Millions of Africans have moved out of subsistence farming,
but national economies have yet to make the transition from relying on
commodity exports to mass manufacturing, the model which transformed living
standards in much of Asia. Now the end of an upswing in global prices for
energy, minerals and farm products has hammered economies across Africa and
pushed their currencies sharply lower. This is raising doubts about whether the
growth of the African middle class has been overplayed: has the wealth created
by the decade of growth been widely distributed, or have only relatively small
pools of urban consumers merely benefited from a transient commodity boom?
This spending power, however, seems closely linked to the
price of resources. More than 87% of government expenditure across Africa is
derived from commodity exports, according to consultancy DaMina Advisors. Foreign
direct investment in resource-rich South Africa, Nigeria, Ghana and Mozambique
totalled £15 billion in 2013, more than the rest of sub-Saharan Africa
combined. Most of that was in commodities production.
“The fall in oil and metals prices has certainly shown that
Africa remains too dependent on commodities,” David Rubenstein, co-CEO of US
private equity firm Carlyle, told Reuters. “The ‘middle class’ theory may need
a rethink.”
The African Development Bank said in 2011 that 34% of
Africans were now middle class, in what it described as a bulging “middle of
the pyramid”. Under its broad definition, anyone living on between $2 to $20 a
day was middle class. Consultancy Mickinsey, however, defines the class as
households spending $20,000 a year while the OECD’s range is $10-$100 a day.
Depending on the calculation, the middle class therefore ranges from 16 million
to 327 million.
“There have been numerous studies done on the size of
Africa’s middle class, often at cross-purposes,” Razia Khan, head of Africa
research at Standard Chartered, told Reuters. “There is now a question mark as
to how important the concept of ‘middle class’ might be.”
Some observers say the middle class’s emergence proves
Africa has achieved inclusive growth that lifts the masses out of poverty, and
not just a commodity-fuelled boom which benefits only foreign investors and a
local elite.

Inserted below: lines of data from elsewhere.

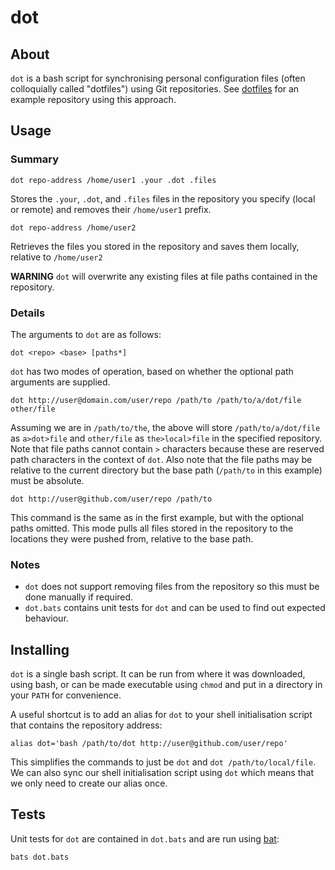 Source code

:dot
===

About
-----

`dot` is a bash script for synchronising personal configuration files (often
colloquially called "dotfiles") using Git repositories. See
[dotfiles](https://github.com/eZanmoto/dotfiles) for an example repository using
this approach.

Usage
-----

### Summary

    dot repo-address /home/user1 .your .dot .files

Stores the `.your`, `.dot`, and `.files` files in the repository you specify
(local or remote) and removes their `/home/user1` prefix.

    dot repo-address /home/user2

Retrieves the files you stored in the repository and saves them locally,
relative to `/home/user2`

**WARNING** `dot` will overwrite any existing files at file paths contained in
the repository.

### Details

The arguments to `dot` are as follows:

    dot <repo> <base> [paths*]

`dot` has two modes of operation, based on whether the optional path arguments
are supplied.

    dot http://user@domain.com/user/repo /path/to /path/to/a/dot/file other/file

Assuming we are in `/path/to/the`, the above will store `/path/to/a/dot/file` as
`a>dot>file` and `other/file` as `the>local>file` in the specified repository.
Note that file paths cannot contain `>` characters because these are reserved
path characters in the context of `dot`. Also note that the file paths may be
relative to the current directory but the base path (`/path/to` in this example)
must be absolute.

    dot http://user@github.com/user/repo /path/to

This command is the same as in the first example, but with the optional paths
omitted. This mode pulls all files stored in the repository to the locations
they were pushed from, relative to the base path.

### Notes

* `dot` does not support removing files from the repository so this must be done
  manually if required.
* `dot.bats` contains unit tests for `dot` and can be used to find out expected
  behaviour.

Installing
----------

`dot` is a single bash script. It can be run from where it was downloaded, using
bash, or can be made executable using `chmod` and put in a directory in your
`PATH` for convenience.

A useful shortcut is to add an alias for `dot` to your shell initialisation
script that contains the repository address:

    alias dot='bash /path/to/dot http://user@github.com/user/repo'

This simplifies the commands to just be `dot` and `dot /path/to/local/file`. We
can also sync our shell initialisation script using `dot` which means that we
only need to create our alias once.

Tests
-----

Unit tests for `dot` are contained in `dot.bats` and are run using
[bat](https://github.com/sstephenson/bats):

    bats dot.bats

Mickinsey said the middle class, which it reckons accounts for
only one to two percent of African households, will contribute 40% of
spending-power growth, suggesting many investors are really targeting the
wealthy. Hotel groups such as Marriott and AccorHotels are going ahead with
expansion plans in major African cities. These companies are all aiming for
high-end consumers, not people living on $2 a day.

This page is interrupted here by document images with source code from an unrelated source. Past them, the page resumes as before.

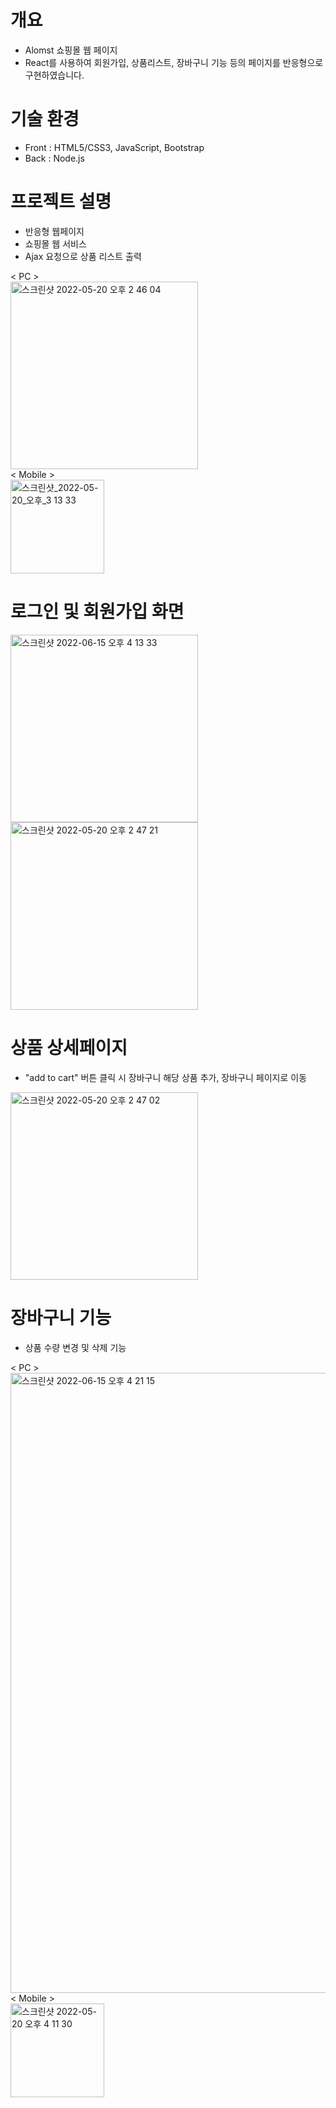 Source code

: # 개요
- Alomst 쇼핑몰 웹 페이지
- React를 사용하여 회원가입, 상품리스트, 장바구니 기능 등의 페이지를 반응형으로 구현하였습니다.

# 기술 환경
- Front : HTML5/CSS3, JavaScript, Bootstrap 
- Back : Node.js

# 프로젝트 설명
- 반응형 웹페이지
- 쇼핑몰 웹 서비스
- Ajax 요청으로 상품 리스트 출력


< PC ><br><img width="300" alt="스크린샷 2022-05-20 오후 2 46 04" src="https://user-images.githubusercontent.com/88490416/173764332-223c9dc0-6c70-46ba-9c48-770d8db4e795.png"><br>
< Mobile ><br><img width="150" alt="스크린샷_2022-05-20_오후_3 13 33" src="https://user-images.githubusercontent.com/88490416/173764736-0ab778be-811e-4878-ac18-ee35dc2dee8f.png">

# 로그인 및 회원가입 화면
<img width="300" alt="스크린샷 2022-06-15 오후 4 13 33" src="https://user-images.githubusercontent.com/88490416/173765668-e505a138-0c3c-456d-a664-e1dd7460fc6b.png">
<img width="300" alt="스크린샷 2022-05-20 오후 2 47 21" src="https://user-images.githubusercontent.com/88490416/173765751-16eb2161-c11b-491b-b1da-1e3b967a32d7.png">

# 상품 상세페이지
- "add to cart" 버튼 클릭 시 장바구니 해당 상품 추가, 장바구니 페이지로 이동
<img width="300" alt="스크린샷 2022-05-20 오후 2 47 02" src="https://user-images.githubusercontent.com/88490416/173764858-1cfd5229-4f0e-419e-8f1b-13af2e978847.png">

# 장바구니 기능
- 상품 수량 변경 및 삭제 기능

< PC ><br><img width="992" alt="스크린샷 2022-06-15 오후 4 21 15" src="https://user-images.githubusercontent.com/88490416/173767272-d060fc49-d36c-45b0-a845-ce2d18e67a91.png"><br>
< Mobile ><br><img width="150" alt="스크린샷 2022-05-20 오후 4 11 30" src="https://user-images.githubusercontent.com/88490416/173765052-12b80cec-32cf-4ae2-bfaf-60df2d721615.png">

“What we are seeing is not a pyramid bulging in the middle
but a society where the top spenders are getting richer,” said Morten Jerven,
author of Poor Numbers: How We Are Misled by African Development Statistics and
What to Do about It" “This may be good news for some banks and investors,
but it does not carry the same connotations for social scientists,” he said.
Continent-wide statistics can be misleading because they
include economies growing from a very low base, such as South Sudan and the
Democratic Republic of Congo (DRC). Here investments beyond the commodities
sector aren't attractive.
“Where I come from there are the very rich and very poor,”
Serge Ramazani, a migrant from the DRC who lives in the rundown Johannesburg
suburb of Yeoville, told Reuters. “People are saying Africa has a lot more
‘middle class’ but they are describing the big boys, the elite.”